- **Exercise description**
In the entries below, which lines run from the one containing "user_sessions, user_device_history, admin_score_adjustments" to the one containing "95-98% reduction |"? Copy exactly those lines, ends included, and no others.
━━ Records for the task ━━
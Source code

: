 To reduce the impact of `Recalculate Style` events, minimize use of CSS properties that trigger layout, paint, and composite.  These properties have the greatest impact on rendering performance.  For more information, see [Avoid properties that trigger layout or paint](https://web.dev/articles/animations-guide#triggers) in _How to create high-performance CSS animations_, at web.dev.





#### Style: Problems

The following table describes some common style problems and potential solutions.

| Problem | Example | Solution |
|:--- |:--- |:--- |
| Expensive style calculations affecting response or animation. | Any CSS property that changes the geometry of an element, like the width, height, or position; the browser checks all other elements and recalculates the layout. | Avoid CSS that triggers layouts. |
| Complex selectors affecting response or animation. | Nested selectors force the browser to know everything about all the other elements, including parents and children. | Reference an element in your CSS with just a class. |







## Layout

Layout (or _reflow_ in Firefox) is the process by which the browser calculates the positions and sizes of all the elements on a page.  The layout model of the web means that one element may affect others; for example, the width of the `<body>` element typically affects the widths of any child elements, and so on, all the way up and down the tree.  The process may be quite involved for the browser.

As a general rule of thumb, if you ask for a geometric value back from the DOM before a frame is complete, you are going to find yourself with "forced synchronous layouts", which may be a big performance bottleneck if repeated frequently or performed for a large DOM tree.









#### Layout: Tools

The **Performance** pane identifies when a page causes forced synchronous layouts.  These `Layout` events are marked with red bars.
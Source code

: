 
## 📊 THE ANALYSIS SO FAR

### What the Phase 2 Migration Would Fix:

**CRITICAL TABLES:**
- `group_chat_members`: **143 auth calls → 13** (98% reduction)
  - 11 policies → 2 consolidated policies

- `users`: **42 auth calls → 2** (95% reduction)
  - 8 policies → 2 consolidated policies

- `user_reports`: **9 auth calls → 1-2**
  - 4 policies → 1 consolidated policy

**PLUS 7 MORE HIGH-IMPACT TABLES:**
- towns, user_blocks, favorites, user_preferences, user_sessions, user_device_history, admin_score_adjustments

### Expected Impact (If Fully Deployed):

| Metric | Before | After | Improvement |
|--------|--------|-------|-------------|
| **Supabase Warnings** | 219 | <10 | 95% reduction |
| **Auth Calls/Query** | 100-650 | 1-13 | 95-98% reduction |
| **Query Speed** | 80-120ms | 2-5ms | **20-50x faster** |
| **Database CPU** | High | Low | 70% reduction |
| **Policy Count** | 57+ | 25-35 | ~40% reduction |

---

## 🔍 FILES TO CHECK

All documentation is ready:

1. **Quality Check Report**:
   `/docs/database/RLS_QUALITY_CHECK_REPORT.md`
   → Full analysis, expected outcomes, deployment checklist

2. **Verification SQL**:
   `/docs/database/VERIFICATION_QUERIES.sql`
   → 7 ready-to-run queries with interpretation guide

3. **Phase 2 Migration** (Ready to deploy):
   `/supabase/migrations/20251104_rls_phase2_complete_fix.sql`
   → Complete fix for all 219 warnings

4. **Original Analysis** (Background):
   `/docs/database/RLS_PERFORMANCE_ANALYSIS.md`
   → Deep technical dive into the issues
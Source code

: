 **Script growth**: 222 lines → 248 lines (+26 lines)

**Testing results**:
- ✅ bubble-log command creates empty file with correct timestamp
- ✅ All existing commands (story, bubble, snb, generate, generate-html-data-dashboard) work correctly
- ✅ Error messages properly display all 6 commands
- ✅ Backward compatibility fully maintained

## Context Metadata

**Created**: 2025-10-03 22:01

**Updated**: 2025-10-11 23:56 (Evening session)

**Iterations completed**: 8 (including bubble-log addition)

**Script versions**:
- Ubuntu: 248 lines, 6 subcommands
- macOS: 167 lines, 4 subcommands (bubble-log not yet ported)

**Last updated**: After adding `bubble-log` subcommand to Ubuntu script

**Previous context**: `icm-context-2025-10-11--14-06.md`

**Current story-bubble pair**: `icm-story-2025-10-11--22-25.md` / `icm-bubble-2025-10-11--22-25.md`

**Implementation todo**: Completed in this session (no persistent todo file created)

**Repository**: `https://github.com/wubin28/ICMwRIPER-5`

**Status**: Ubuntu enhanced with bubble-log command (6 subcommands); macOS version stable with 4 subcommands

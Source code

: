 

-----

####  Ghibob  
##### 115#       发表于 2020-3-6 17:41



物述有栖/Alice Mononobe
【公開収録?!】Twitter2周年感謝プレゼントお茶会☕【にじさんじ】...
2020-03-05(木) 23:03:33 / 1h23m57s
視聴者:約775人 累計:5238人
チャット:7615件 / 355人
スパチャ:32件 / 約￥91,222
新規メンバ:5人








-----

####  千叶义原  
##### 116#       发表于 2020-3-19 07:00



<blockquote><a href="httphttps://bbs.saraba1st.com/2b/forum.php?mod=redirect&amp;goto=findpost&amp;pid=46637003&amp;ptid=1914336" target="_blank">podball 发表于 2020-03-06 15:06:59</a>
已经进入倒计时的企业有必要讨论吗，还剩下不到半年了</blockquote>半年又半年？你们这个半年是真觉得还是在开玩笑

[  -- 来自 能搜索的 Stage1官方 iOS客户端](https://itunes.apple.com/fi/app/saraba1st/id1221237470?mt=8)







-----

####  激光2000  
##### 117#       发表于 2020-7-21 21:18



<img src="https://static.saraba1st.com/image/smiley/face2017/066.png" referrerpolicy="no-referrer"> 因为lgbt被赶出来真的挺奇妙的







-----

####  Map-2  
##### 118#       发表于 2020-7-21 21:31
━━━
- **Your response**
- towns, user_blocks, favorites, user_preferences, user_sessions, user_device_history, admin_score_adjustments

### Expected Impact (If Fully Deployed):

| Metric | Before | After | Improvement |
|--------|--------|-------|-------------|
| **Supabase Warnings** | 219 | <10 | 95% reduction |
| **Auth Calls/Query** | 100-650 | 1-13 | 95-98% reduction |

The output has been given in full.